Spain Again, Seventy Years After
Before leaving Montreal for Madrid a friend gave me a heads-up. He
had traveled to both Russia and Spain this year and told me that the
Spanish police were much worse than their Russian counterparts. He said
that if I was within striking distance of a cop and his truncheon,
whether I was involved in a protest or not, I would be considered fair
game, and also that being with the press or wearing something that said
prensa would not protect me. With 25% of the country out of work and fed
up with the government and its austerity cuts or recortes, the police,
he said, were showing no mercy. Men, women, teenagers, it didn't matter;
if you were in the wrong place at the wrong time you could expect to be
hit. Someone had given them a green light to get the job done the old
fashioned way, and it showed. On the 25th and 26th of September, the
Spanish were shocked to see news reports of the Policia Nacional
savagely clubbing and shooting demonstrators with rubber bullets in
front of the Congreso de los Diputados. For a country that had endured
36 years of Fascist rule, it was a bit much. Police brutality was not
something to be taken lightly, and while the transition to democracy
after Francisco Franco's death had for the most part worked, it didn't
mean that the secret torture chambers and the unmarked graves of the
fascist era had been forgotten. The memories were still there and with
every clash between the police and the protestors, the Spanish could
judge for themselves whether or not anything had changed since the
1930s.
But was history really repeating itself, I thought? Was Spain, as it
struggled to survive in a worldwide economic crisis, on the brink of
something catastrophic? And if so, who or what was to blame and was
there any solution to these problems? Certainly a case could be made
that the country in 2012 has more in common with 1936 then it does with
the period immediately preceding the Wall Street collapse. Before the
crash everyone was making money, and in the small town where I lived in
2006 just east of Malaga, it was obvious why the British had jokingly
renamed the Costa del Sol the “Costa del Crane.” Everyone was building.

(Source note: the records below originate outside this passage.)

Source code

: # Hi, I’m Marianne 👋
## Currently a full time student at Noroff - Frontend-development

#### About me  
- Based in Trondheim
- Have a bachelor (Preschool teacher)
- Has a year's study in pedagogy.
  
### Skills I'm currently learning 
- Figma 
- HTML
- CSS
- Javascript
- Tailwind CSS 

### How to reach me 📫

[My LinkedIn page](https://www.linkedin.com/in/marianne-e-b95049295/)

There was a mad rush by anyone with any kind of land to sell it as fast
as they could to the developers of the Nuevas Urbanizaciones (the new
subdivisions). They were springing up in an almost Brazilian way
wherever you looked: European favellas complete with structural faults
and in some cases no running water. My own apartment building had been
built on a hill and had a large visible crack dividing the upper section
from the lower section. You could see it in the outside wall, and I
asked one of my neighbors if the structure was actually splitting in
two, but he assured me that it was just the ground that was settling and
that it would take a while.
Like all property bubbles this one didn't last and when it collapsed
the economic engine of the country disappeared with it. Unemployment
skyrocketed, people started to default on their mortgages, and the mood
of the country went south. Since 2008, over 400,000 have been evicted
from their homes and my grandfather would have certainly recognized the
anger and frustration the average Spaniard faced with such bleak
economic prospects. He would have also recognized a government that is
essentially powerless to stop the international forces that are bearing
down on the country, but that at the same time are aiding and abetting
these forces as it soldiers on with the austerity budgets demanded by
the Germans, the IMF, the E. U. and the big banks.

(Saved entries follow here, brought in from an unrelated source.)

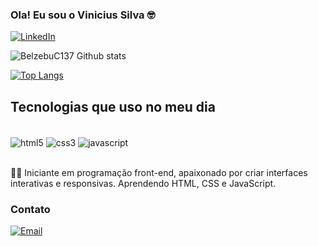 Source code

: ### Ola! Eu sou o Vinicius Silva 🤓

[![LinkedIn](https://img.shields.io/badge/LinkedIn-0077B5?style=for-the-badge&logo=linkedin&logoColor=white)](https://www.linkedin.com/in/josevinicius03?utm_source=share&utm_campaign=share_via&utm_content=profile&utm_medium=android_app)


![BelzebuC137 Github stats](https://github-readme-stats.vercel.app/api?username=BelzebuC137&show_icons=true&theme=tokyonight)


[![Top Langs](https://github-readme-stats.vercel.app/api/top-langs/?username=BelzebuC137)](https://github.com/anuraghazra/github-readme-stats)
## Tecnologias que uso no meu dia

<div style="display: inline_block" ><br>
<img  align="center"  alt="html5" src="https://img.shields.io/badge/HTML5-E34F26?style=for-the-badge&logo=html5&logoColor=white"/>
<img  align="center"  alt="css3" src="https://img.shields.io/badge/CSS3-1572B6?style=for-the-badge&logo=css3&logoColor=white"/>
<img  align="center"  alt="javascript" src="https://img.shields.io/badge/JavaScript-323330?style=for-the-badge&logo=javascript&logoColor=F7DF1E"/>
</div>

<br>

👨‍💻 Iniciante em programação front-end, apaixonado por criar interfaces interativas e responsivas. Aprendendo HTML, CSS e JavaScript.

### Contato


[![Email](https://img.shields.io/badge/Gmail-D14836?style=for-the-badge&logo=gmail&logoColor=white)](mailto:silvavinicios915@gmail.com)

The Andalusian writer, Antonio Muñoz Molina, who was the head of the
Instituto Cervantes in NYC and now teaches at NYU, is not a friend of
the Rajoy government, nor does he approve of its austerity policies.
“There are 6 million unemployed in Spain and many of them have no
government support whatsoever. The government is simply following the
E.U. game-plan and pushing its own right wing agenda.” We were speaking
in a bar near the center of Madrid and I asked him how things had
changed in the last four years. He said that there is an immense sadness
in the people. “Whereas before the crisis there was energy and hope for
the future, now there is none.” At the same time he cautioned that this
generalized feeling of depression could easily change to populism. “For
example, look at the Catalan independence movement. It is their new
fantasy. As a country it would never be viable and in fact it has never
existed as a sovereign state. It has always been a part of Spain. Now
they are saying that their region gives more to Madrid in taxes than it
ever gets back in funding for its social programs. But when the economy
is bad everyone starts to complain about that. The real problem is that
there is too much bureaucracy in Spain. There are simply too many
governments when you add up all the local, provincial, and regional
entities. And all of these governments are redundant and cost money,
because we are looking at a lot of salaries that have to be paid for a
lot of useless bureaucrats. That is what we need to cut, not our health,
education or social programs.”
Strangely enough, Rodrigo Rato, an ex-managing director of the IMF
and a former minister in the conservative Aznar government (PP), agrees
with much of what Molina has to say. They are about as different as you
can be politically but they both believe that the sheer size of
government in Spain has to be reduced if the country is ever to recover
financially. Rato also thinks that Catalan independence is unrealistic,
but not because you can't change the laws (presently it would be illegal
under the Spanish constitution) but for economic reasons. He gave the
example of the port of Barcelona. It is the largest and busiest, not
because it is in Catalonia, but because it is in Spain. Put that port in
an independent country and its business will suffer. He then mentioned
the problems that they would have using the Euro and repaying their
share of Spain's national debt. He did think, though, that the push for
independence was being exacerbated by the bad economy and that the
Catalans were right to a certain extent in expecting more from Madrid.
Unlike Molina, Rato is in favor of the government's austerity policy
as a solution to Spain's economic problems. Still, he thinks that the
government working on its own is not enough. It needs the active support
of the European Central Bank (ECB) as a lender of last resort, similar
to what we have in the USA with the Federal Reserve. This, however,
would require a European banking union, with a unified system of
supervision, he said. I asked him if the Germans would agree to this and
he answered that he thinks so, that eventually they will have to. I
nodded and as he started to explain the need for “mutualizing (bank)
losses on a European level,” I thought that it was actually quite
surreal to hear Mr. Rato talk about the merits of a unified system of
supervision, considering that recently he and thirty others had been
indicted in Spain for banking fraud, falsifying documents, and
embezzlement. As president of Bankia (an enormous Spanish savings bank)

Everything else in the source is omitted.